As you can see, Aisner mentioned (and I highlighted) a few aspects of a B-school education that are harder to come by in an online setting: Interaction, experiential learning, camaraderie, and community. As for Tuck, here's what Penny Paquette, assistant dean for strategic initiatives, had to say (boldface is mine): 

As Dean Paul Danos recently wrote in an article for Tuck Today, the school's alumni magazine, "Virtual, online experiences will never be the same as immersing oneself for two years of intensive learning with talented, like-minded people from all over the world and interacting one-on-one with faculty who are thought leaders in their fields and passionate about sharing that knowledge. There is no synthetic substitute for that. There will always be a place for full-time residential programs like Tuck's if we continue to provide a truly transformational experience." A Tuck MBA is so much more than a collection of courses--it is an experience in the best sense of the word and our students live and breathe it 24/7.

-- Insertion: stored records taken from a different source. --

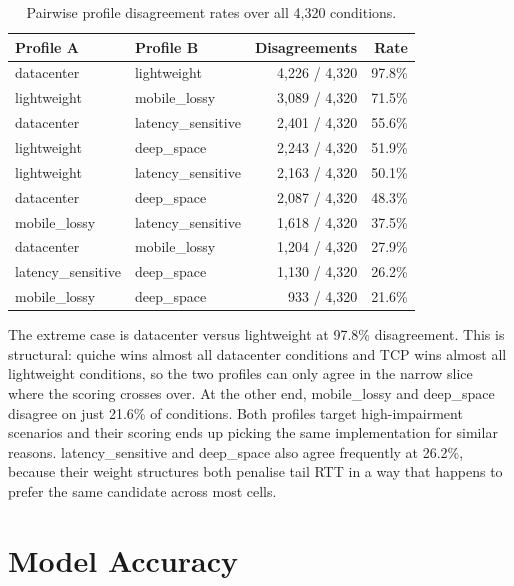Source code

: \begin{table}[htbp]
  \centering
  \caption{Pairwise profile disagreement rates over all 4,320 conditions.}
  \label{tab:disagreement}
  \begin{tabular}{llrr}
    \hline
    \textbf{Profile A} & \textbf{Profile B} & \textbf{Disagreements} & \textbf{Rate} \\
    \hline
    datacenter         & lightweight         & 4,226 / 4,320 &  97.8\% \\
    lightweight        & mobile\_lossy       & 3,089 / 4,320 &  71.5\% \\
    datacenter         & latency\_sensitive  & 2,401 / 4,320 &  55.6\% \\
    lightweight        & deep\_space         & 2,243 / 4,320 &  51.9\% \\
    lightweight        & latency\_sensitive  & 2,163 / 4,320 &  50.1\% \\
    datacenter         & deep\_space         & 2,087 / 4,320 &  48.3\% \\
    mobile\_lossy      & latency\_sensitive  & 1,618 / 4,320 &  37.5\% \\
    datacenter         & mobile\_lossy       & 1,204 / 4,320 &  27.9\% \\
    latency\_sensitive & deep\_space         & 1,130 / 4,320 &  26.2\% \\
    mobile\_lossy      & deep\_space         &   933 / 4,320 &  21.6\% \\
    \hline
  \end{tabular}
\end{table}

The extreme case is datacenter versus lightweight at 97.8\% disagreement.
This is structural: quiche wins almost all datacenter conditions and TCP wins
almost all lightweight conditions, so the two profiles can only agree in the
narrow slice where the scoring crosses over. At the other end, mobile\_lossy
and deep\_space disagree on just 21.6\% of conditions. Both profiles target
high-impairment scenarios and their scoring ends up picking the same
implementation for similar reasons. latency\_sensitive and deep\_space also
agree frequently at 26.2\%, because their weight structures both penalise
tail RTT in a way that happens to prefer the same candidate across most cells.

\section{Model Accuracy}
\label{sec:model-accuracy}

I'm not trying to make this article an advertisement for HBS or Tuck. But it's telling to read responses like these to a media inquiry about the rise of online B-school degrees--and the potential demise of formal B-schools. 

Do Entrepreneurs Need Business School? 

Mind you, whether entrepreneurs or small business owners truly "need" B-school degrees is an open (and often hotly debated) question.

And the parameters of the question change every day. For example, it's possible undergraduate institutions will increasingly cater to aspiring entrepreneurs. Just last week, Emerson College announced the launch of The Emerson Accelerator, a two-year program providing funding and space for students to launch businesses.

Moreover, so much of the B-school question depends your individual career path. Cliff Oxford, a three-time Inc. 500 CEO and former IT manager at UPS, has persuasively argued that business school is a bad idea for aspiring entrepreneurs. But simultaneously, Oxford says that for other parts of his career, he found his M.B.A. (from Emory in 1994) to be helpful: "It gave me exposure to other disciplines beyond information technology, like marketing and strategy. The accounting and strategy courses were useful even when I was building my business," he writes in the New York Times.

Then there's the question of getting capital. Chamath Palihapitiya believes there's a bias against Harvard MBAs, when it comes to raising money from investors. He is the founder of the venture capital fund Social+Capital Partnership, as well as an original member of Facebook's management team and co-owner of the NBA's Golden State Warriors. "It's really unfair to you guys, but I think you're discriminated against now," he said at a conference organized by HBS's venture capital and private equity club, as reported in The New York Times.

So: Should aspiring entrepreneurs go to business school? I sent a tweet to Palihapitiya (@chamath) asking him this very question. Specifically, I asked: If MBA's are being "discriminated against" by many investors, would you advise entrepreneurs, then, to avoid business school?

His reply: "I would advise everyone to learn to code. What you do afterwards is your own moral hazard."